Check every line of the entries for "entities", and copy the lines that hold it.
........
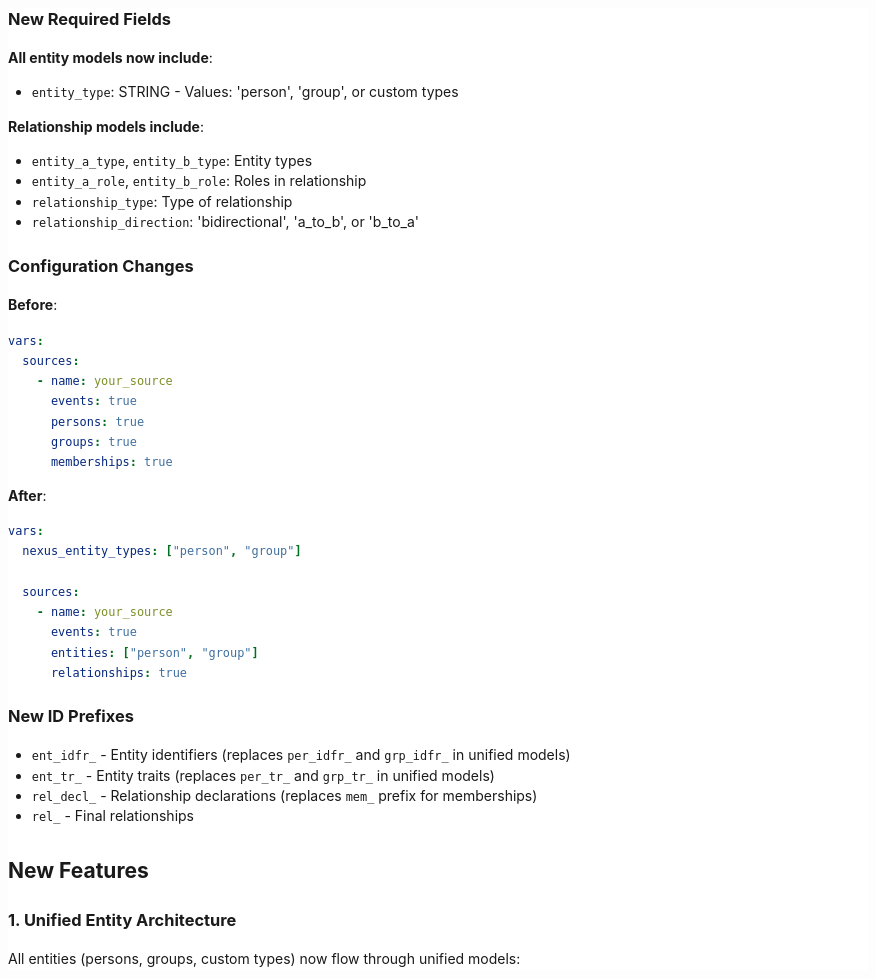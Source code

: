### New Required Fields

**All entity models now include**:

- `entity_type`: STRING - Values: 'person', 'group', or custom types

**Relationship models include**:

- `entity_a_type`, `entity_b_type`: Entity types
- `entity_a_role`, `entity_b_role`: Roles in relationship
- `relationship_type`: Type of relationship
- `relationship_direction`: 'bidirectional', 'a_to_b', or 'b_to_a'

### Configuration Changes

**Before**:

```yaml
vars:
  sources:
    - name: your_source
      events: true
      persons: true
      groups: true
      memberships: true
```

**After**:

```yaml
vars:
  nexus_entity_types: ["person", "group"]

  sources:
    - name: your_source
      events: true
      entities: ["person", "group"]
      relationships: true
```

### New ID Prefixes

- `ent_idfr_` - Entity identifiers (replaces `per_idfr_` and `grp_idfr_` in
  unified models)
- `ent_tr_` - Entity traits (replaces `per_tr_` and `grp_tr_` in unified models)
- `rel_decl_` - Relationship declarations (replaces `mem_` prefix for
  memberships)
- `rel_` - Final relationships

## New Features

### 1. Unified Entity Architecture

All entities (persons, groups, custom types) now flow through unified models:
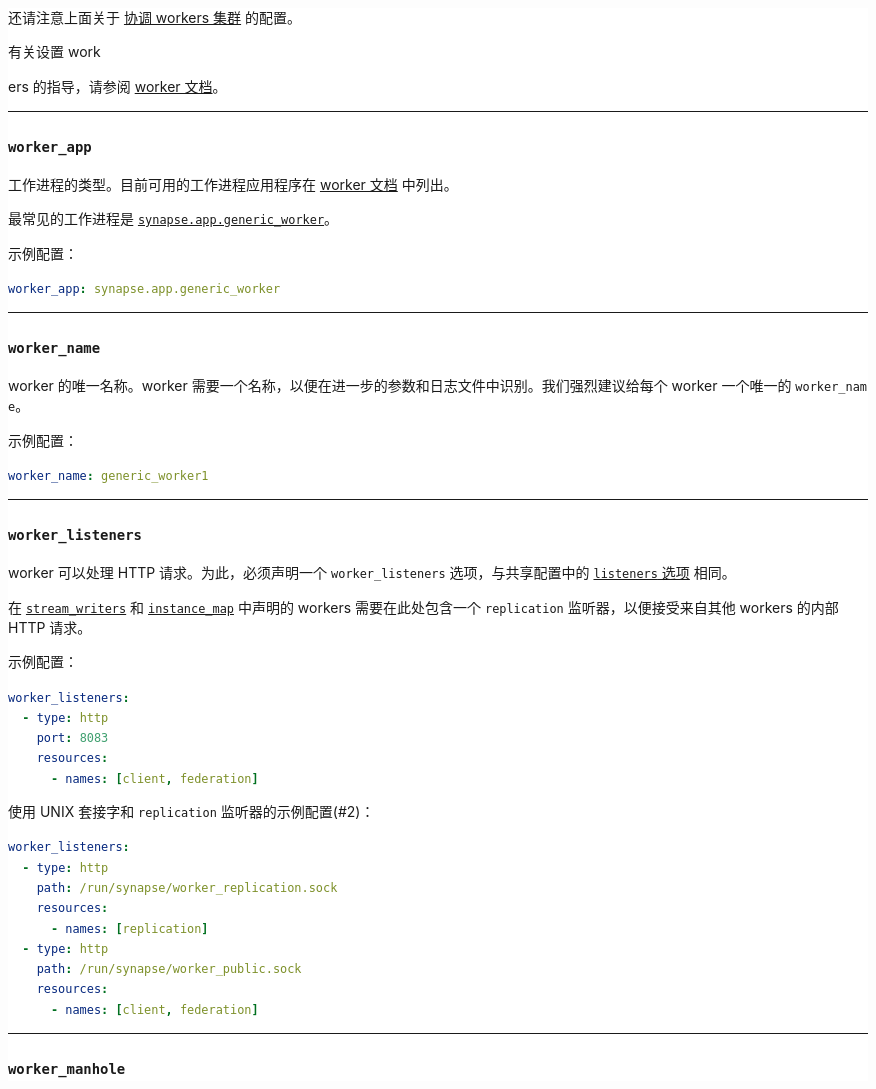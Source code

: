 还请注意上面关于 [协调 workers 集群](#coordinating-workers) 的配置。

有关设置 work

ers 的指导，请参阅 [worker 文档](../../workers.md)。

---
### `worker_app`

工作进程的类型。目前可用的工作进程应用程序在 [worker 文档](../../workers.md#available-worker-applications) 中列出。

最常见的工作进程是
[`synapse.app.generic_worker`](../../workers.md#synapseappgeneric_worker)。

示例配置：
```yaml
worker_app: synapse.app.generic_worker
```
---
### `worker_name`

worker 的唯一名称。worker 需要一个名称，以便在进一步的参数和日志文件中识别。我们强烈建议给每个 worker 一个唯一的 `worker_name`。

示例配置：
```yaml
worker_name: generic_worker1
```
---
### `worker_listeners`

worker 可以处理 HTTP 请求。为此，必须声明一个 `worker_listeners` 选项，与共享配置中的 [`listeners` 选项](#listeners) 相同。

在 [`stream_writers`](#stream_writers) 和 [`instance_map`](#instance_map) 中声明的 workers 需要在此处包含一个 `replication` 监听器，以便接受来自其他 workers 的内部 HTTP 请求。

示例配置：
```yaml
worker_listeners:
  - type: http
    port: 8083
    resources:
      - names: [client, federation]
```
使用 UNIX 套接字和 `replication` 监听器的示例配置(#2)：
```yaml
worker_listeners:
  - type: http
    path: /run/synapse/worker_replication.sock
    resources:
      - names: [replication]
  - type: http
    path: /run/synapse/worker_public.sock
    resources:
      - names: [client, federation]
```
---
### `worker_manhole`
........
*The completed task*
      entities: ["person", "group"]
All entities (persons, groups, custom types) now flow through unified models:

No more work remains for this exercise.